Top of MATERIAL PROVIDED

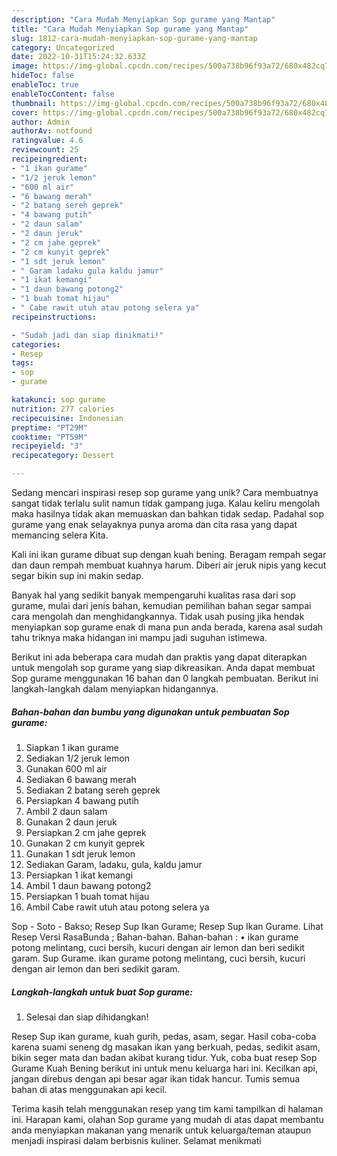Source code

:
 ```yaml
---
description: "Cara Mudah Menyiapkan Sop gurame yang Mantap"
title: "Cara Mudah Menyiapkan Sop gurame yang Mantap"
slug: 1812-cara-mudah-menyiapkan-sop-gurame-yang-mantap
category: Uncategorized
date: 2022-10-31T15:24:32.633Z
image: https://img-global.cpcdn.com/recipes/500a738b96f93a72/680x482cq70/sop-gurame-foto-resep-utama.jpg
hideToc: false
enableToc: true
enableTocContent: false
thumbnail: https://img-global.cpcdn.com/recipes/500a738b96f93a72/680x482cq70/sop-gurame-foto-resep-utama.jpg
cover: https://img-global.cpcdn.com/recipes/500a738b96f93a72/680x482cq70/sop-gurame-foto-resep-utama.jpg
author: Admin
authorAv: notfound
ratingvalue: 4.6
reviewcount: 25
recipeingredient:
- "1 ikan gurame"
- "1/2 jeruk lemon"
- "600 ml air"
- "6 bawang merah"
- "2 batang sereh geprek"
- "4 bawang putih"
- "2 daun salam"
- "2 daun jeruk"
- "2 cm jahe geprek"
- "2 cm kunyit geprek"
- "1 sdt jeruk lemon"
- " Garam ladaku gula kaldu jamur"
- "1 ikat kemangi"
- "1 daun bawang potong2"
- "1 buah tomat hijau"
- " Cabe rawit utuh atau potong selera ya"
recipeinstructions:

- "Sudah jadi dan siap dinikmati!"
categories:
- Resep
tags:
- sop
- gurame

katakunci: sop gurame 
nutrition: 277 calories
recipecuisine: Indonesian
preptime: "PT29M"
cooktime: "PT59M"
recipeyield: "3"
recipecategory: Dessert

---
```





Sedang mencari inspirasi resep sop gurame yang unik? Cara membuatnya sangat tidak terlalu sulit namun tidak gampang juga. Kalau keliru mengolah maka hasilnya tidak akan memuaskan dan bahkan tidak sedap. Padahal sop gurame yang enak selayaknya punya aroma dan cita rasa yang dapat memancing selera Kita.





Kali ini ikan gurame dibuat sup dengan kuah bening. Beragam rempah segar dan daun rempah membuat kuahnya harum. Diberi air jeruk nipis yang kecut segar bikin sup ini makin sedap.

Banyak hal yang sedikit banyak mempengaruhi kualitas rasa dari sop gurame, mulai dari jenis bahan, kemudian pemilihan bahan segar sampai cara mengolah dan menghidangkannya. Tidak usah pusing jika hendak menyiapkan sop gurame enak di mana pun anda berada, karena asal sudah tahu triknya maka hidangan ini mampu jadi suguhan istimewa.






Berikut ini ada beberapa cara mudah dan praktis yang dapat diterapkan untuk mengolah sop gurame yang siap dikreasikan. Anda dapat membuat Sop gurame menggunakan 16 bahan dan 0 langkah pembuatan. Berikut ini langkah-langkah dalam menyiapkan hidangannya.

<!--inarticleads1-->

##### Bahan-bahan dan bumbu yang digunakan untuk pembuatan Sop gurame:

1. Siapkan 1 ikan gurame
1. Sediakan 1/2 jeruk lemon
1. Gunakan 600 ml air
1. Sediakan 6 bawang merah
1. Sediakan 2 batang sereh geprek
1. Persiapkan 4 bawang putih
1. Ambil 2 daun salam
1. Gunakan 2 daun jeruk
1. Persiapkan 2 cm jahe geprek
1. Gunakan 2 cm kunyit geprek
1. Gunakan 1 sdt jeruk lemon
1. Sediakan  Garam, ladaku, gula, kaldu jamur
1. Persiapkan 1 ikat kemangi
1. Ambil 1 daun bawang potong2
1. Persiapkan 1 buah tomat hijau
1. Ambil  Cabe rawit utuh atau potong selera ya


Sop - Soto - Bakso; Resep Sup Ikan Gurame; Resep Sup Ikan Gurame. Lihat Resep Versi RasaBunda ; Bahan-bahan. Bahan-bahan : • ikan gurame potong melintang, cuci bersih, kucuri dengan air lemon dan beri sedikit garam. Sup Gurame. ikan gurame potong melintang, cuci bersih, kucuri dengan air lemon dan beri sedikit garam. 

<!--inarticleads2-->

##### Langkah-langkah untuk buat Sop gurame:


1. Selesai dan siap dihidangkan!

Resep Sup ikan gurame, kuah gurih, pedas, asam, segar. Hasil coba-coba karena suami seneng dg masakan ikan yang berkuah, pedas, sedikit asam, bikin seger mata dan badan akibat kurang tidur. Yuk, coba buat resep Sop Gurame Kuah Bening berikut ini untuk menu keluarga hari ini. Kecilkan api, jangan direbus dengan api besar agar ikan tidak hancur. Tumis semua bahan di atas menggunakan api kecil. 

Terima kasih telah menggunakan resep yang tim kami tampilkan di halaman ini. Harapan kami, olahan Sop gurame yang mudah di atas dapat membantu anda menyiapkan makanan yang menarik untuk keluarga/teman ataupun menjadi inspirasi dalam berbisnis kuliner. Selamat menikmati
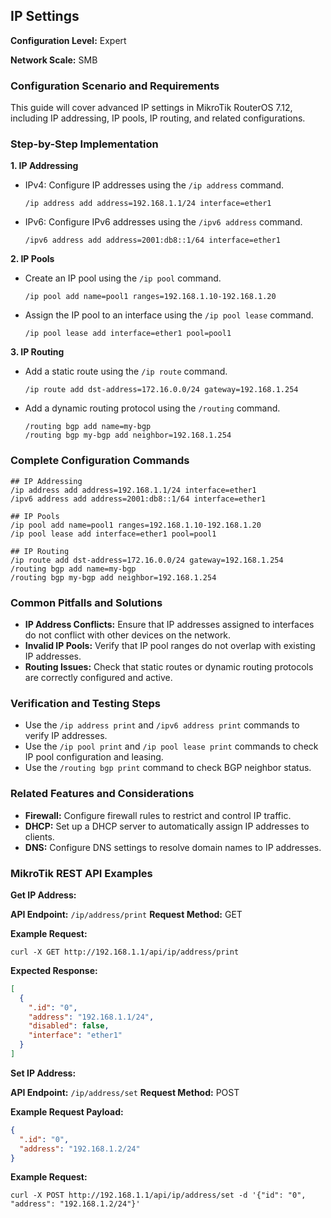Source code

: ## IP Settings

**Configuration Level:** Expert

**Network Scale:** SMB

### Configuration Scenario and Requirements

This guide will cover advanced IP settings in MikroTik RouterOS 7.12, including IP addressing, IP pools, IP routing, and related configurations.

### Step-by-Step Implementation

**1. IP Addressing**

- IPv4: Configure IP addresses using the `/ip address` command.
  ```
  /ip address add address=192.168.1.1/24 interface=ether1
  ```
- IPv6: Configure IPv6 addresses using the `/ipv6 address` command.
  ```
  /ipv6 address add address=2001:db8::1/64 interface=ether1
  ```

**2. IP Pools**

- Create an IP pool using the `/ip pool` command.
  ```
  /ip pool add name=pool1 ranges=192.168.1.10-192.168.1.20
  ```
- Assign the IP pool to an interface using the `/ip pool lease` command.
  ```
  /ip pool lease add interface=ether1 pool=pool1
  ```

**3. IP Routing**

- Add a static route using the `/ip route` command.
  ```
  /ip route add dst-address=172.16.0.0/24 gateway=192.168.1.254
  ```
- Add a dynamic routing protocol using the `/routing` command.
  ```
  /routing bgp add name=my-bgp
  /routing bgp my-bgp add neighbor=192.168.1.254
  ```

### Complete Configuration Commands

```
## IP Addressing
/ip address add address=192.168.1.1/24 interface=ether1
/ipv6 address add address=2001:db8::1/64 interface=ether1

## IP Pools
/ip pool add name=pool1 ranges=192.168.1.10-192.168.1.20
/ip pool lease add interface=ether1 pool=pool1

## IP Routing
/ip route add dst-address=172.16.0.0/24 gateway=192.168.1.254
/routing bgp add name=my-bgp
/routing bgp my-bgp add neighbor=192.168.1.254
```

### Common Pitfalls and Solutions

- **IP Address Conflicts:** Ensure that IP addresses assigned to interfaces do not conflict with other devices on the network.
- **Invalid IP Pools:** Verify that IP pool ranges do not overlap with existing IP addresses.
- **Routing Issues:** Check that static routes or dynamic routing protocols are correctly configured and active.

### Verification and Testing Steps

- Use the `/ip address print` and `/ipv6 address print` commands to verify IP addresses.
- Use the `/ip pool print` and `/ip pool lease print` commands to check IP pool configuration and leasing.
- Use the `/routing bgp print` command to check BGP neighbor status.

### Related Features and Considerations

- **Firewall:** Configure firewall rules to restrict and control IP traffic.
- **DHCP:** Set up a DHCP server to automatically assign IP addresses to clients.
- **DNS:** Configure DNS settings to resolve domain names to IP addresses.

### MikroTik REST API Examples

**Get IP Address:**

**API Endpoint:** `/ip/address/print`
**Request Method:** GET

**Example Request:**

```
curl -X GET http://192.168.1.1/api/ip/address/print
```

**Expected Response:**

```json
[
  {
    ".id": "0",
    "address": "192.168.1.1/24",
    "disabled": false,
    "interface": "ether1"
  }
]
```

**Set IP Address:**

**API Endpoint:** `/ip/address/set`
**Request Method:** POST

**Example Request Payload:**

```json
{
  ".id": "0",
  "address": "192.168.1.2/24"
}
```

**Example Request:**

```
curl -X POST http://192.168.1.1/api/ip/address/set -d '{"id": "0", "address": "192.168.1.2/24"}'
```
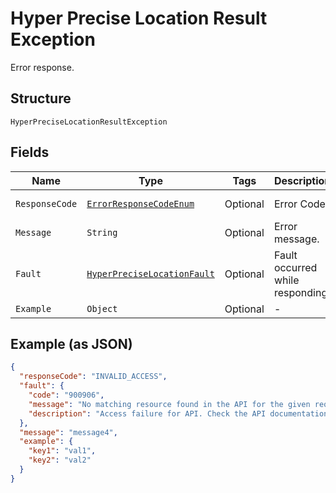 
# Hyper Precise Location Result Exception

Error response.

## Structure

`HyperPreciseLocationResultException`

## Fields

| Name | Type | Tags | Description | Getter | Setter |
|  --- | --- | --- | --- | --- | --- |
| `ResponseCode` | [`ErrorResponseCodeEnum`](../../doc/models/error-response-code-enum.md) | Optional | Error Code. | ErrorResponseCodeEnum getResponseCodeField() | setResponseCodeField(ErrorResponseCodeEnum responseCodeField) |
| `Message` | `String` | Optional | Error message. | String getMessageField() | setMessageField(String messageField) |
| `Fault` | [`HyperPreciseLocationFault`](../../doc/models/hyper-precise-location-fault.md) | Optional | Fault occurred while responding. | HyperPreciseLocationFault getFault() | setFault(HyperPreciseLocationFault fault) |
| `Example` | `Object` | Optional | - | Object getExample() | setExample(Object example) |

## Example (as JSON)

```json
{
  "responseCode": "INVALID_ACCESS",
  "fault": {
    "code": "900906",
    "message": "No matching resource found in the API for the given request",
    "description": "Access failure for API. Check the API documentation and add a proper REST resource path to the invocation URL."
  },
  "message": "message4",
  "example": {
    "key1": "val1",
    "key2": "val2"
  }
}
```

Bottom of MATERIAL PROVIDED

WHAT IS EXPECTED – Read through the entries above, and wherever a line holds the string "POST", copy it.

OUTPUT BELOW –
**Request Method:** POST
curl -X POST http://192.168.1.1/api/ip/address/set -d '{"id": "0", "address": "192.168.1.2/24"}'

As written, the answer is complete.